LISTED ENTRIES Start Marker
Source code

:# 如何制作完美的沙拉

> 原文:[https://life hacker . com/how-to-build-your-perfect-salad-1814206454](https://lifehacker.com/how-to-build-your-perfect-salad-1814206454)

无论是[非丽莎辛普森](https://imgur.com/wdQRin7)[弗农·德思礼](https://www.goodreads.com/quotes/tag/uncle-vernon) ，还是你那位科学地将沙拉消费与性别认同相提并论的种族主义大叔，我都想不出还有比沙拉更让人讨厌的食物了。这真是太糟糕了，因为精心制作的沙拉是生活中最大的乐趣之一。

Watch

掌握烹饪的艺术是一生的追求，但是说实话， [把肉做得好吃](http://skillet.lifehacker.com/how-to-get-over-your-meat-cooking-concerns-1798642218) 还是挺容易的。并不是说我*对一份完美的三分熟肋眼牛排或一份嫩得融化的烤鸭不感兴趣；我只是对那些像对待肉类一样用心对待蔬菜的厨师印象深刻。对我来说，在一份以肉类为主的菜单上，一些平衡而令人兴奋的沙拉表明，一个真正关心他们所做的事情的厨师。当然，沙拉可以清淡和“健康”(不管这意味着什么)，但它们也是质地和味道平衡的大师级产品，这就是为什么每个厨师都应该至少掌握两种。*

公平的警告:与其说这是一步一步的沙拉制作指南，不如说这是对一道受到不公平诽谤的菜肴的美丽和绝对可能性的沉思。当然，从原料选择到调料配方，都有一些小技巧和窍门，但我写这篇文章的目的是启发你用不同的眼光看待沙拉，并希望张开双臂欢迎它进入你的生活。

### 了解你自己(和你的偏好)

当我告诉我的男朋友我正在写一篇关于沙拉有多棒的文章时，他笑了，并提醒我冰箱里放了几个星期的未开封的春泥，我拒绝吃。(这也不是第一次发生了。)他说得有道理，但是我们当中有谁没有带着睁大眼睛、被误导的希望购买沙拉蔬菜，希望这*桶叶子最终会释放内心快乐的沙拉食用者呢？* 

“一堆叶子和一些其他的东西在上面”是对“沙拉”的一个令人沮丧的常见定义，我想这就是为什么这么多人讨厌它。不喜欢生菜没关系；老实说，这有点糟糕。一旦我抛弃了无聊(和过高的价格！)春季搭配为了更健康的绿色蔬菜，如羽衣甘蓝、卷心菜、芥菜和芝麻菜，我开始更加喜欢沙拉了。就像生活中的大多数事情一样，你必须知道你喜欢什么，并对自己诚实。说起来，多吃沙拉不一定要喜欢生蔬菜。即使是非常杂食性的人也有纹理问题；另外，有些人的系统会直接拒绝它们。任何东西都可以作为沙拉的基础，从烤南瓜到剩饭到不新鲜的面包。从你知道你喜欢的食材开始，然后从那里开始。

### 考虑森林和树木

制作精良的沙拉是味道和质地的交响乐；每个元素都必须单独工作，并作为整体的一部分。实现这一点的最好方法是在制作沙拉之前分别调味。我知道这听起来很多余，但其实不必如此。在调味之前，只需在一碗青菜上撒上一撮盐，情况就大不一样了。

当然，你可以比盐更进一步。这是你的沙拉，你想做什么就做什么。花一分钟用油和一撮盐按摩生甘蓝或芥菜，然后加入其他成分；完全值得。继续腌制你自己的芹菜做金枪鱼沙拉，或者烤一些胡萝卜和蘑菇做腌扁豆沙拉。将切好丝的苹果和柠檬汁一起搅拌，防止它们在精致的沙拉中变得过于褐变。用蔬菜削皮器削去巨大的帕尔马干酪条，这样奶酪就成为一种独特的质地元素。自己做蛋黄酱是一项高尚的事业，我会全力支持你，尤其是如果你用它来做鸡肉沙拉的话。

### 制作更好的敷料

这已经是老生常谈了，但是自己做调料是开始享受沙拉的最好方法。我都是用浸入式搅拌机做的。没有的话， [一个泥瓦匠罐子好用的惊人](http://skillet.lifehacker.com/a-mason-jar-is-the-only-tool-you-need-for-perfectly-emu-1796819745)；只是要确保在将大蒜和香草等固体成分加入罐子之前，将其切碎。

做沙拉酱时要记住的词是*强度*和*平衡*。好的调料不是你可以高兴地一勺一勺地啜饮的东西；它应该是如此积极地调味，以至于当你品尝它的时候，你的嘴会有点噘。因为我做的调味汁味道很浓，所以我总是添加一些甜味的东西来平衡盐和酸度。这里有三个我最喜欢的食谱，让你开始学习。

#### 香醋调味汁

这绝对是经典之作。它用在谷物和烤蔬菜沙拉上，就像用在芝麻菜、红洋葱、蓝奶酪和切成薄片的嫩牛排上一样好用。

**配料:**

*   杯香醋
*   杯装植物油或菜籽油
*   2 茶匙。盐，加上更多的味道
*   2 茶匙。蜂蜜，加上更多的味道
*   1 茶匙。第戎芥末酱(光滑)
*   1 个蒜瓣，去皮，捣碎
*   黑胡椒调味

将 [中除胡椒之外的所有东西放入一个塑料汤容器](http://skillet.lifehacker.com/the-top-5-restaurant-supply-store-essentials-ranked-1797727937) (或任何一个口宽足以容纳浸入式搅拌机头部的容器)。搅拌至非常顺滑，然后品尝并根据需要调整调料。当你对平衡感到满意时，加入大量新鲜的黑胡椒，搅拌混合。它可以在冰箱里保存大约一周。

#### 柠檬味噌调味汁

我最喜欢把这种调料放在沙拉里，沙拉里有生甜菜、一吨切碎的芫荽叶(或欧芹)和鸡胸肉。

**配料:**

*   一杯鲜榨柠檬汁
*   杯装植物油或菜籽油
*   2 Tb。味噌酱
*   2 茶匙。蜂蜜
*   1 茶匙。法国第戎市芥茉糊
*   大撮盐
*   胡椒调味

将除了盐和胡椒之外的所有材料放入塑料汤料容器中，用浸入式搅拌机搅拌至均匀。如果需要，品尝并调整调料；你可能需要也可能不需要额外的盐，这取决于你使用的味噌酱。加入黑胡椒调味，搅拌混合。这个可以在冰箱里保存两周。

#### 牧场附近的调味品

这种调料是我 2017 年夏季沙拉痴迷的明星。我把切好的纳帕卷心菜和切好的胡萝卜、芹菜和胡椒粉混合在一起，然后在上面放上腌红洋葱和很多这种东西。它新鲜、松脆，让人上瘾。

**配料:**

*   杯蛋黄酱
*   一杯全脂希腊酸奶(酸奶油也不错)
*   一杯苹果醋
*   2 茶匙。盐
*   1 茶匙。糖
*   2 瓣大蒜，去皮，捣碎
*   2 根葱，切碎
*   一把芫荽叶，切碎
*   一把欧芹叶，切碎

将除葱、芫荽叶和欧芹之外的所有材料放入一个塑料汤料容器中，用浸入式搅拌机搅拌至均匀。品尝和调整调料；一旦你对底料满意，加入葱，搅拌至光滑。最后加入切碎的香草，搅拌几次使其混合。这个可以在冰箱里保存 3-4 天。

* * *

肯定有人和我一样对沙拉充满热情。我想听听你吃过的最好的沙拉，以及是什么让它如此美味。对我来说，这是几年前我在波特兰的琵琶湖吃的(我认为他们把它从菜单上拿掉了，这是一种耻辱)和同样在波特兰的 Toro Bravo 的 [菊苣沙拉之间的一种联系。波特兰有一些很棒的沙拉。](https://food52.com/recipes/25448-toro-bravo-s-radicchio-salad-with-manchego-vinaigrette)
LISTED ENTRIES End Marker
WORK TASK:
Go through the material above, find each line with the string "https", and copy it.

RESPONSE AREA:
> 原文:[https://life hacker . com/how-to-build-your-perfect-salad-1814206454](https://lifehacker.com/how-to-build-your-perfect-salad-1814206454)
无论是[非丽莎辛普森](https://imgur.com/wdQRin7)[弗农·德思礼](https://www.goodreads.com/quotes/tag/uncle-vernon) ，还是你那位科学地将沙拉消费与性别认同相提并论的种族主义大叔，我都想不出还有比沙拉更让人讨厌的食物了。这真是太糟糕了，因为精心制作的沙拉是生活中最大的乐趣之一。
肯定有人和我一样对沙拉充满热情。我想听听你吃过的最好的沙拉，以及是什么让它如此美味。对我来说，这是几年前我在波特兰的琵琶湖吃的(我认为他们把它从菜单上拿掉了，这是一种耻辱)和同样在波特兰的 Toro Bravo 的 [菊苣沙拉之间的一种联系。波特兰有一些很棒的沙拉。](https://food52.com/recipes/25448-toro-bravo-s-radicchio-salad-with-manchego-vinaigrette)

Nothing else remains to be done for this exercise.